With a data loader and a network, all that’s left is to train. We simply pick an optimizer and loss function (both just arbitrary default-ish choices), and put together a basic training loop. I use apex.amp to support larger batch sizes on my local GPU.

epochs=10
learning_rate=0.001

device = torch.device('cuda:0' if torch.cuda.is_available() else 'cpu')
net = UNet(depth=3, num_initial_channels=32, conv_padding=1).to(device)

criterion = torch.nn.CrossEntropyLoss()
optimizer = torch.optim.Adam(net.parameters(), lr=learning_rate)

net, optimizer = amp.initialize(net, optimizer, opt_level="O1")

# The training loop
total_steps = len(train_data_loader)
for epoch in range(epochs):
    net.train()
    for i, (in_images, gt_images) in enumerate(train_data_loader, 1):
        preds = net(in_images.to(device))
        gt_images = gt_images.squeeze(1).type(torch.LongTensor).to(device)
        loss = criterion(preds, gt_images)

        optimizer.zero_grad()
        with amp.scale_loss(loss, optimizer) as scaled_loss:
            scaled_loss.backward()
        optimizer.step()

        if (i) % 10 == 0:
            print (f"Epoch [{epoch + 1}/{epochs}], Step [{i}/{total_steps}], Loss: {loss.item():4f}")

    # Save after each epoch
    torch.save({'epoch': epoch,
                'model_state_dict': net.state_dict(),
                'optimizer_state_dict': optimizer.state_dict(),
                'loss': loss
    }, 'checkpoint' + str(epoch) + '.ckpt')

    # Evaluate validation after each epoch
    net.eval()
    with torch.no_grad():
        sum_loss = 0
        for in_images, gt_images in test_data_loader:
            preds = net(in_images.to(device))
            gt_images = gt_images.squeeze(1).type(torch.LongTensor).to(device)
            sum_loss += criterion(preds, gt_images)
        print(f'validation loss: {(sum_loss / len(test_data_loader)):4f}')

Results

With this basic network and training setup, each epoch took around 2 minutes to train for me, and validation loss flattened out after 5 epochs, for a total training time of 10 minutes. Note that these training images are around 8 megapixels, and I only sampled 512x512 patches from them. That means my overall training run only looked at around 15% of available pixels before saturating.

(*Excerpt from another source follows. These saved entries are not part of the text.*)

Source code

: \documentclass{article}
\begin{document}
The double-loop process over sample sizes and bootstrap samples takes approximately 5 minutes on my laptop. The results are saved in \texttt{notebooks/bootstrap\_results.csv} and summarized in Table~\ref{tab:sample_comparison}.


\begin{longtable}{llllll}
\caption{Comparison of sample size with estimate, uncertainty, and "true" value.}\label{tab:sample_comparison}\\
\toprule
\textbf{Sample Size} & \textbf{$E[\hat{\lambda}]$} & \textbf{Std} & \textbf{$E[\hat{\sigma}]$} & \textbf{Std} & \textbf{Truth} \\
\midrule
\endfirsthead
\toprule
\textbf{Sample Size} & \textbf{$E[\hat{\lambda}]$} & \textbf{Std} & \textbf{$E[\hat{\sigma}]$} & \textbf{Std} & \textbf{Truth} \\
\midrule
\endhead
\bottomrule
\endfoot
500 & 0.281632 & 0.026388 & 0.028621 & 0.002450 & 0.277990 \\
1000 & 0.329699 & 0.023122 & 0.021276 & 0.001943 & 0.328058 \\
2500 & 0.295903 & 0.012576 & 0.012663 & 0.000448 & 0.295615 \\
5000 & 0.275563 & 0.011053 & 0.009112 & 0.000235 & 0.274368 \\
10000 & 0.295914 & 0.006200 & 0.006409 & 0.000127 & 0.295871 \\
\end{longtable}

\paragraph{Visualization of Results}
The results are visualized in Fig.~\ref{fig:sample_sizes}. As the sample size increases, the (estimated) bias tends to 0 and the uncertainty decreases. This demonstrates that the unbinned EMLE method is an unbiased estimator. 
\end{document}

With our binary-patch-semantic-segmentation network trained, we can now classify each patch in each image in the test set. Note that we would likely get best results by overlapping patches and combining their predictions, but I simply used adjacent patches, overlapping as needed at the borders to fit irregular image dimensions.

Here are 2 inputs, followed by predictions and ground truths, where the first case is an “easy” sample, and the second has more noise. Interestingly, point noise as visible in the bottom sample is kept in the ground truth output, and our network learned to do the same. Our network is fooled by the crease in the lower-left corner though.

After running inference on the test set, we can compute our score using the test ground truth published after the competition. Recall that the top submissions in 2013 reached an F1 score around 0.72. With our basic UNet and 10 minutes of training, we obtain an F1 score of 0.966 across all 2000 test images. Looking at just the 1000 test images with the highest levels of degradation, F1 score only drops to 0.959.

This is really no surprise considering the much more complex problems being tackled these days, but it’s nice to look at what can be solved with just the bare minimum of today’s techniques.